And the following people have signed up to serve on Christmas Eve
5pm Worship:
Greeters & ushers: ____________, __________ & ___________
  • Isaiah 2:1-5: Ellen G
  • Luke 1:26-35 __________
  • Isaiah 9:2-7: ___________
  • Luke 2:1-7: ____________
  • Luke 2:8-14: ___________
  • Luke 2:15-20: __________
Communion Assistants: Cheryl M & Tori M
Prayer Leader: Mark H

10pm Worship
Greeter & Usher: _________ & __________
  • Isaiah 9:2-7 __________
  • Titus 2:11-14 _________
Communion Assistants: Lillian J & __________
Prayer leader: _____________

Please let me know if you are willing to serve this Sunday or on Christmas Eve - I would LOVE to have all the positions filled this week for Christmas Eve so next week I don't have to track down people who are willing to read, usher, pray, etc.

This Week's Texts
For our 4th Sunday in Advent we continue to prepare for Christ's birth, especially in our gospel reading Luke 1:26-38, where Mary is told by Gabriel that she is pregnant.  Mary is told that she has found favor with God.  Why do you think Mary was the "lucky" one to get to birth the Christ?  Do you actually think she was lucky or was she baring a heavy burden? Mary response by saying "Here am I, the servant of the Lord; let it be with me according to your word."  How would you respond if you were told your life was going to drastically change and probably make your life difficult (at least in the short term) but it was all because God loves you?  

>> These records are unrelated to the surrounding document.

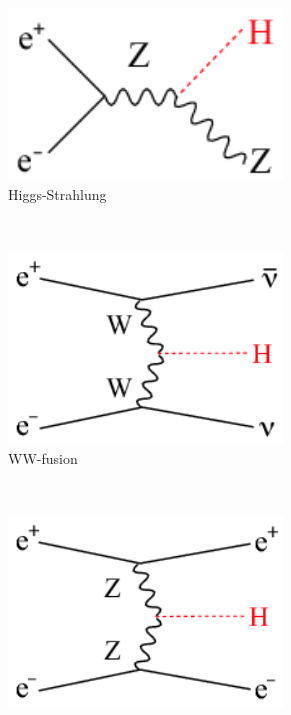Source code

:    \begin{figure}  
        \centering
        \begin{subfigure}[t]{0.3\textwidth}
            \includegraphics[width = 0.8\textwidth]{Pictures/Higgs/Chapter_Theory_figs_ZHdiagram.png}
            \caption{Higgs-Strahlung}
            \label{fig:higgsStrahlung}
        \end{subfigure}
        ~%
        \begin{subfigure}[t]{0.3\textwidth}
            \includegraphics[width = 0.8\textwidth]{Pictures/Higgs/Chapter_Theory_figs_nunuHdiagram.png}
            \caption{WW-fusion}
            \label{fig:WW-fusion}
        \end{subfigure}
        ~%
        \begin{subfigure}[t]{0.3\textwidth}
            \includegraphics[width = 0.8\textwidth]{Pictures/Higgs/HiggsProd_eeH.png}

\end{subfigure}
\end{figure}
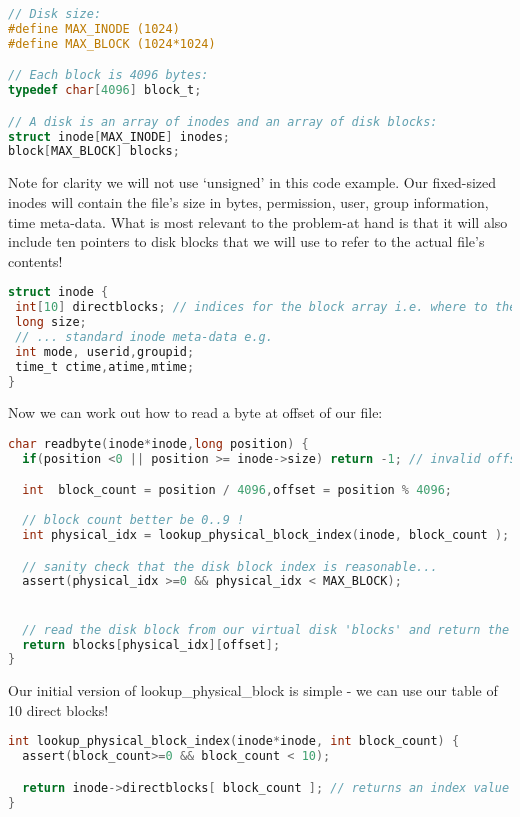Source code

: \begin{lstlisting}[language=C]
// Disk size:
#define MAX_INODE (1024)
#define MAX_BLOCK (1024*1024)

// Each block is 4096 bytes:
typedef char[4096] block_t;

// A disk is an array of inodes and an array of disk blocks:
struct inode[MAX_INODE] inodes;
block[MAX_BLOCK] blocks;
\end{lstlisting}

Note for clarity we will not use `unsigned' in this code example. Our fixed-sized inodes will contain the file's size in bytes, permission, user, group information, time meta-data. What is most relevant to the problem-at hand is that it will also include ten pointers to disk blocks that we will use to refer to the actual file's contents!

\begin{lstlisting}[language=C]
struct inode {
 int[10] directblocks; // indices for the block array i.e. where to the find the file's content
 long size;
 // ... standard inode meta-data e.g.
 int mode, userid,groupid;
 time_t ctime,atime,mtime;
}
\end{lstlisting}

Now we can work out how to read a byte at offset  of our file:

\begin{lstlisting}[language=C]
char readbyte(inode*inode,long position) {
  if(position <0 || position >= inode->size) return -1; // invalid offset

  int  block_count = position / 4096,offset = position % 4096;
  
  // block count better be 0..9 !
  int physical_idx = lookup_physical_block_index(inode, block_count );

  // sanity check that the disk block index is reasonable...
  assert(physical_idx >=0 && physical_idx < MAX_BLOCK);


  // read the disk block from our virtual disk 'blocks' and return the specific byte
  return blocks[physical_idx][offset];
}
\end{lstlisting}

Our initial version of lookup\_physical\_block is simple - we can use our table of 10 direct blocks!

\begin{lstlisting}[language=C]
int lookup_physical_block_index(inode*inode, int block_count) {
  assert(block_count>=0 && block_count < 10);

  return inode->directblocks[ block_count ]; // returns an index value between [0,MAX_BLOCK)
}
\end{lstlisting}

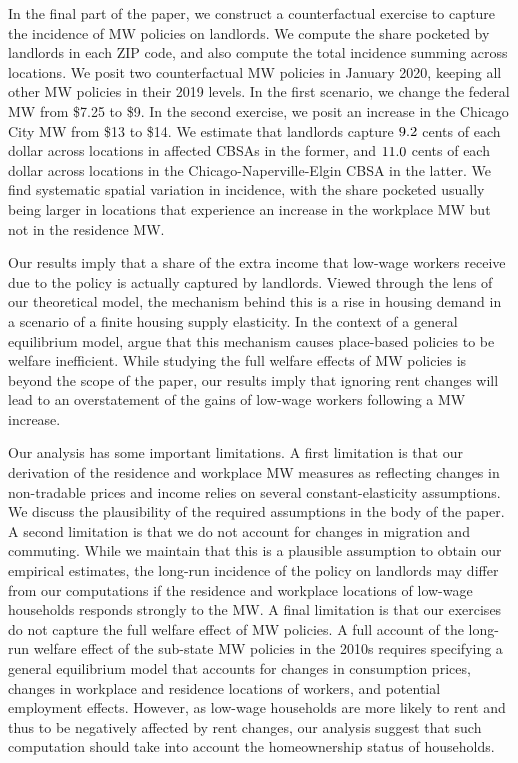 
In the final part of the paper, we construct a counterfactual exercise to 
capture the incidence of MW policies on landlords.
We compute the share pocketed by landlords in each ZIP code, and also
compute the total incidence summing across locations.
We posit two counterfactual MW policies in January 2020, keeping all other
MW policies in their 2019 levels.
In the first scenario, we change the federal MW from \$7.25 to \$9.
In the second exercise, we posit an increase in the Chicago City MW 
from \$13 to \$14.
We estimate that landlords capture $\textnormal{9.2}$ cents of each 
dollar across locations in affected CBSAs in the former, and 
$\textnormal{11.0}$ cents of each dollar across locations in the 
Chicago-Naperville-Elgin CBSA in the latter.
We find systematic spatial variation in incidence,
with the share pocketed usually being larger in locations that experience an
increase in the workplace MW but not in the residence MW.

Our results imply that a share of the extra income that low-wage workers
receive due to the policy is actually captured by landlords.
Viewed through the lens of our theoretical model,
the mechanism behind this is a rise in housing demand in a scenario of a 
finite housing supply elasticity.
In the context of a general equilibrium model, \textcite{KlineMoretti2014} argue
that this mechanism causes place-based policies to be welfare inefficient.
While studying the full welfare effects of MW policies is beyond the scope of 
the paper, our results imply that ignoring rent changes will lead to an 
overstatement of the gains of low-wage workers following a MW increase.

Our analysis has some important limitations.
A first limitation is that our derivation of the residence and workplace MW
measures as reflecting changes in non-tradable prices and income relies on 
several constant-elasticity assumptions.
We discuss the plausibility of the required assumptions in the body of the paper.
A second limitation is that we do not account for changes in migration and 
commuting.
While we maintain that this is a plausible assumption to obtain our empirical 
estimates, the long-run incidence of the policy on landlords may differ from our 
computations if the residence and workplace locations of low-wage households 
responds strongly to the MW.
A final limitation is that our exercises do not capture the full welfare 
effect of MW policies.
A full account of the long-run welfare effect of the sub-state MW policies in 
the 2010s requires specifying a general equilibrium model that accounts for 
changes in consumption prices, changes in workplace and residence locations
of workers, and potential employment effects.
However, as low-wage households are more likely to rent and thus to be 
negatively affected by rent changes, our analysis suggest that such computation 
should take into account the homeownership status of households.

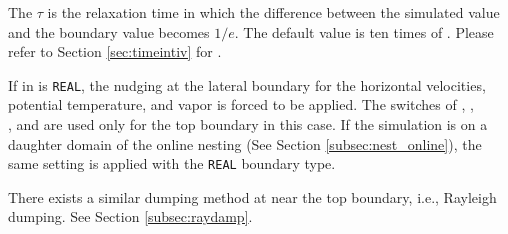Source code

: The $\tau$ is the relaxation time in which the difference between the simulated value and the boundary value becomes $1/e$.
The default value is ten times of . 
Please refer to Section \ref{sec:timeintiv} for .


If  in  is \verb|REAL|, the nudging at the lateral boundary for the horizontal velocities, potential temperature, and vapor is forced to be applied.
The switches of , , \\
, and  are used only for the top boundary in this case.
If the simulation is on a daughter domain of the online nesting (See Section \ref{subsec:nest_online}), the same setting is applied with the \verb|REAL| boundary type.


There exists a similar dumping method at near the top boundary, i.e., Rayleigh dumping. See Section \ref{subsec:raydamp}.
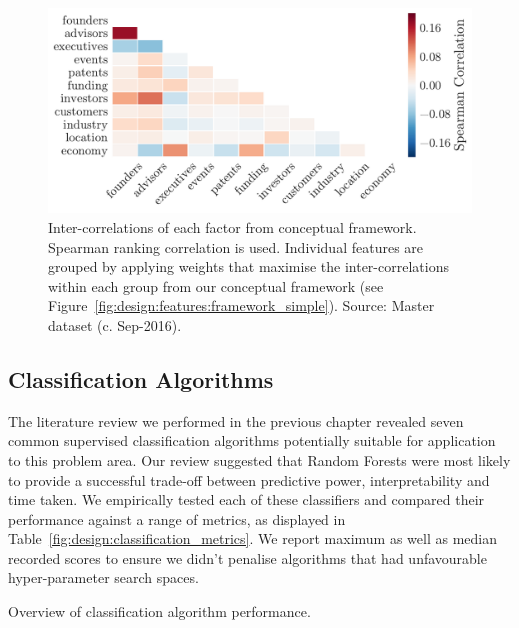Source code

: \documentclass[../thesis/thesis.tex]{subfiles}
\begin{document}
\begin{figure}[!htb]
    \centering
    \includegraphics[width=\textwidth]{../figures/design/distribution_correlations_grouped}
    \caption[Inter-correlations of factors from framework]{Inter-correlations of each factor from conceptual framework. Spearman ranking correlation is used. Individual features are grouped by applying weights that maximise the inter-correlations within each group from our conceptual framework (see Figure~\ref{fig:design:features:framework_simple}). Source: Master dataset (c. Sep-2016).}
    \label{fig:design:grouped_heatmap}
\end{figure}

\subsection{Classification Algorithms}

The literature review we performed in the previous chapter revealed seven common supervised classification algorithms potentially suitable for application to this problem area. Our review suggested that Random Forests were most likely to provide a successful trade-off between predictive power, interpretability and time taken. We empirically tested each of these classifiers and compared their performance against a range of metrics, as displayed in Table~\ref{fig:design:classification_metrics}. We report maximum as well as median recorded scores to ensure we didn't penalise algorithms that had unfavourable hyper-parameter search spaces.

\begin{table}[!htb]
    \centering
    \scalebox{0.8}{}
    \caption[Overview of classification algorithm performance]{Overview of classification algorithm performance.}
    \label{fig:design:classification_metrics}
\end{table}
\end{document}

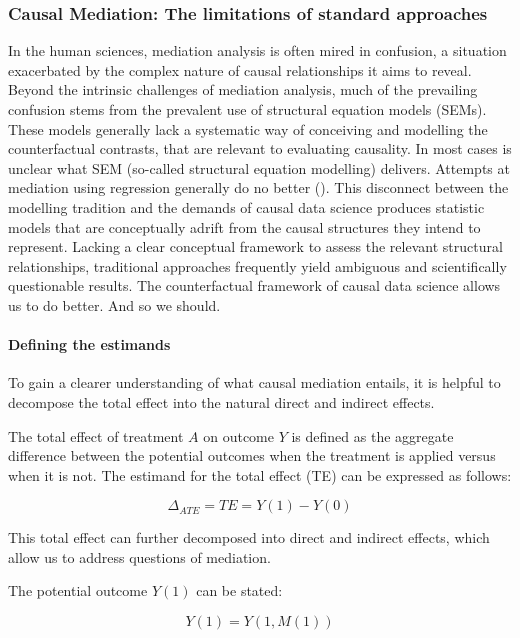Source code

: \documentclass[
  singlecolumn,
  9pt]{article}
\let\oldparagraph\paragraph
\renewcommand{\paragraph}[1]{\oldparagraph{#1}\mbox{}}
\begin{document}
\subsubsection{Causal Mediation: The limitations of standard
approaches}\label{causal-mediation-the-limitations-of-standard-approaches}

In the human sciences, mediation analysis is often mired in confusion, a
situation exacerbated by the complex nature of causal relationships it
aims to reveal. Beyond the intrinsic challenges of mediation analysis,
much of the prevailing confusion stems from the prevalent use of
structural equation models (SEMs). These models generally lack a
systematic way of conceiving and modelling the counterfactual contrasts,
that are relevant to evaluating causality. In most cases is unclear what
SEM (so-called structural equation modelling) delivers. Attempts at
mediation using regression generally do no better
(). This disconnect
between the modelling tradition and the demands of causal data science
produces statistic models that are conceptually adrift from the causal
structures they intend to represent. Lacking a clear conceptual
framework to assess the relevant structural relationships, traditional
approaches frequently yield ambiguous and scientifically questionable
results. The counterfactual framework of causal data science allows us
to do better. And so we should.

\paragraph{Defining the estimands}\label{defining-the-estimands}

To gain a clearer understanding of what causal mediation entails, it is
helpful to decompose the total effect into the natural direct and
indirect effects.

The total effect of treatment \(A\) on outcome \(Y\) is defined as the
aggregate difference between the potential outcomes when the treatment
is applied versus when it is not. The estimand for the total effect (TE)
can be expressed as follows:

\[
\Delta_{ATE} = TE = Y(1) - Y(0)
\]

This total effect can further decomposed into direct and indirect
effects, which allow us to address questions of mediation.

The potential outcome \(Y(1)\) can be stated:

\[ 
Y(1) = Y(1, M(1))
\]
\end{document}
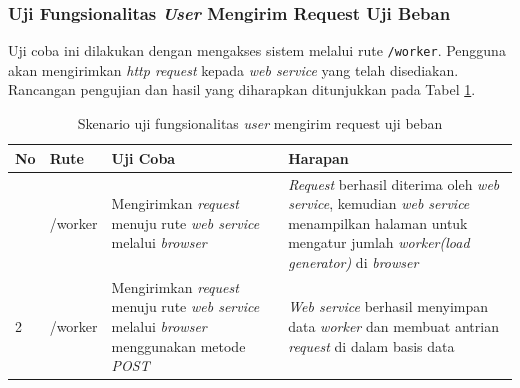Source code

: 		\subsubsection{Uji Fungsionalitas \textit{User} Mengirim Request Uji Beban}
			Uji coba ini dilakukan dengan mengakses sistem melalui rute \texttt{/worker}. Pengguna akan mengirimkan \textit{http request} kepada \textit{web service} yang telah disediakan. Rancangan pengujian dan hasil yang diharapkan ditunjukkan pada Tabel \ref{tabelujirequest}.
			\begin{longtable}{|p{}|p{}|p{0.30\textwidth}|p{}|}
				\caption{Skenario uji fungsionalitas \textit{user} mengirim request uji beban} \label{tabelujirequest} \\ \hline
				\textbf{No} & \textbf{Rute} & \textbf{Uji Coba} & \textbf{Harapan} \\ \hline
				\endhead
				\endfoot
				\endlastfoot
				1 & /worker & Mengirimkan \textit{request} menuju rute \textit{web service} melalui \textit{browser} & \textit{Request} berhasil diterima oleh \textit{web service}, kemudian \textit{web service} menampilkan halaman untuk mengatur jumlah \textit{worker(load generator)} di \textit{browser} \\ \hline
				2 & /worker & Mengirimkan \textit{request} menuju rute \textit{web service} melalui \textit{browser} menggunakan metode \textit{POST} & \textit{Web service} berhasil menyimpan data \textit{worker} dan membuat antrian \textit{request} di dalam basis data  \\ \hline
			\end{longtable}
		
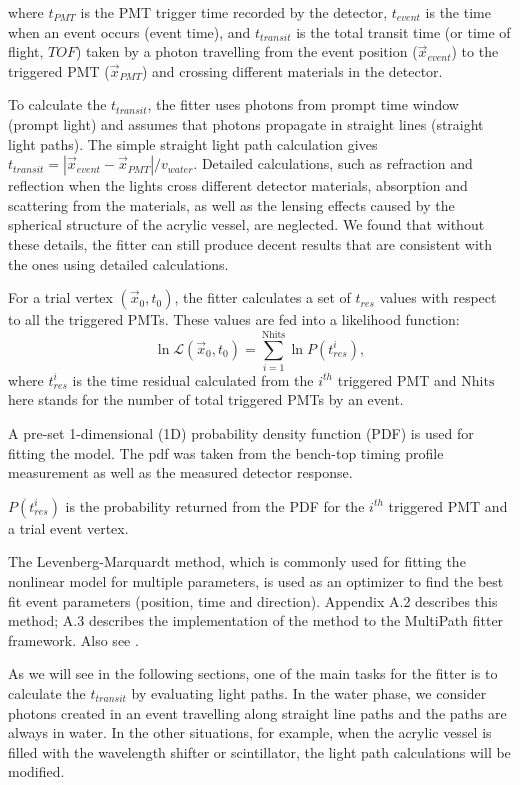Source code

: where $t_{PMT}$ is the PMT trigger time recorded by the detector, $t_{event}$ is the time when an event occurs (event time), and $t_{transit}$ is the total transit time (or time of flight, $TOF$) taken by a photon travelling from the event position ($\vec{x}_{event}$) to the triggered PMT ($\vec{x}_{PMT}$) and crossing different materials in the detector.

To calculate the $t_{transit}$, the fitter uses photons from prompt time window (prompt light) and assumes that photons propagate in straight lines (straight light paths). The simple straight light path calculation gives $t_{transit}=|\vec{x}_{event}-\vec{x}_{PMT}|/v_{water}$. Detailed calculations, such as refraction and reflection when the lights cross different detector materials, absorption and scattering from the materials, as well as the lensing effects caused by the spherical structure of the acrylic vessel, are neglected. We found that without these details, the fitter can still produce decent results that are consistent with the ones using detailed calculations. 

For a trial vertex $(\vec{x}_0,t_0)$, the fitter calculates a set of $t_{res}$ values with respect to all the triggered PMTs. These values are fed into a likelihood function: 
\begin{equation}
\ln\mathcal{L}(\vec{x}_0,t_0)=\sum_{i=1}^{{\mathrm{Nhits}}}\ln P(t^i_{res}),
\end{equation}
where $t^i_{res}$ is the time residual calculated from the $i^{th}$ triggered PMT and $\mathrm{Nhits}$ here stands for the number of total triggered PMTs by an event.

A pre-set 1-dimensional (1D) probability density function (PDF) is used for fitting the model. The pdf was taken from the bench-top timing profile measurement as well as the measured detector response.

$P(t^i_{res})$ is the probability returned from the PDF for the $i^{th}$ triggered PMT and a trial event vertex.

The Levenberg-Marquardt method, which is commonly used for fitting the nonlinear model for multiple parameters, is used as an optimizer to find the best fit event parameters (position, time and direction). Appendix A.2 describes this method; A.3 describes the implementation of the method to the MultiPath fitter framework. Also see \cite{gregory2005bayesian, press2007numerical}.

As we will see in the following sections, one of the main tasks for the fitter is to calculate the $t_{transit}$ by evaluating light paths. In the water phase, we consider photons created in an event travelling along straight line paths and the paths are always in water. In the other situations, for example, when the acrylic vessel is filled with the wavelength shifter or scintillator, the light path calculations will be modified.   

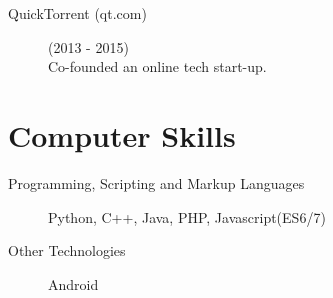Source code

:\documentclass[margin,line,a4paper]{resume}
\begin{document}
\begin{resume}
            \begin{description}
            	\item [QuickTorrent (qt.com)] (2013 - 2015) \\
            	Co-founded an online tech start-up.
            \end{description}

        \section{\mysidestyle Computer Skills}
            \begin{description}
                \item [Programming, Scripting and Markup Languages]
	                Python, C++, Java, PHP, Javascript(ES6/7)
	                
                \item [Other Technologies] Android
            \end{description}

    \end{resume}
\end{document}
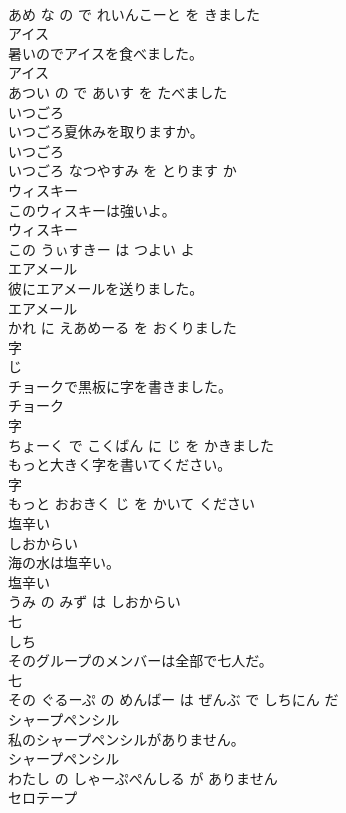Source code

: \documentclass[8pt]{extreport}
\begin{document}
\begin{CJK}{UTF8}{min}
\\	あめ な の で れいんこーと を きました			
\\	アイス	
\\	暑いのでアイスを食べました。	
\\	アイス 
\\	あつい の で あいす を たべました			
\\	いつごろ	
\\	いつごろ夏休みを取りますか。	
\\	いつごろ 
\\	いつごろ なつやすみ を とります か			
\\	ウィスキー	
\\	このウィスキーは強いよ。	
\\	ウィスキー 
\\	この うぃすきー は つよい よ			
\\	エアメール	
\\	彼にエアメールを送りました。	
\\	エアメール 
\\	かれ に えあめーる を おくりました			
\\	字	
\\	じ			
\\	チョークで黒板に字を書きました。	
\\	チョーク 
\\	字 
\\	ちょーく で こくばん に じ を かきました			
\\	もっと大きく字を書いてください。	
\\	字 
\\	もっと おおきく じ を かいて ください			
\\	塩辛い	
\\	しおからい			
\\	海の水は塩辛い。	
\\	塩辛い 
\\	うみ の みず は しおからい			
\\	七	
\\	しち			
\\	そのグループのメンバーは全部で七人だ。	
\\	七 
\\	その ぐるーぷ の めんばー は ぜんぶ で しちにん だ			
\\	シャープペンシル	
\\	私のシャープペンシルがありません。	
\\	シャープペンシル 
\\	わたし の しゃーぷぺんしる が ありません			
\\	セロテープ	

\end{CJK}
\end{document}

Hope you all have an anticipatory Advent!

Who Has Been John to You?

For yesterday's sermon I was inspired by one of the daily Advent devotions from Following the Star, in which it talked about people who have been like John, preparing us to hear Jesus' word.

Well since I have been sick all week, I freely admit I just stole that idea and was excited that we get two weeks of John in a row as yesterday's gospel was the story of John the Baptist from the gospel of John (John 1:6-8, 19-28).  

So who has been John to you?  And who are you called to be John to? 

Enjoy the sermon

John the Baptist came not to be the light but to testify to the light.  John came as the voice of one crying out in the wilderness “make straight the way of the Lord.”  John came not as the messiah, or Elijah, or even a prophet.  Instead John came so that people would get ready to hear the word of the Lord, to hear the word of Jesus Christ. 

John did this because people need to be prepared for the radical love, grace, and forgiveness that is Jesus.  Jesus’ message of unconditional love, grace and forgiveness given to all of God’s children was a radical message.  It still is a radical message.  One that is hard for us to hear. 

Many of us have responded to that message this way: What me?  God forgives me from all of my sins, that is impossible, I’ve done horrible things, God can’t possibly forgive me.  Or..I’m not significant enough to love, I’m a nobody, why would God love me.  Or…Why would God give me grace?  I haven’t done enough to deserve it. 

And we often respond this way because our hearts and minds have not yet been prepared to receive that radical message.  That someone like John has not yet come to us to testify to the light so that we can see God.  And yet we are also lucky enough that people have been preparing us to hear Jesus’ words, to see God since we were born.

Take a moment and think about the people in your life who have prepared and are still preparing you to hear Jesus’ words.  Parents, pastors, Sunday school teachers, friends, spouses, children, coworker, that person in college who you had great conversations with late into the night.  There are many throughout your life you have been Johns to you, who have helped prepare your way so that you may see God.  There should be a notecard in your bulletin, on one side will you write down three of those people’s names. 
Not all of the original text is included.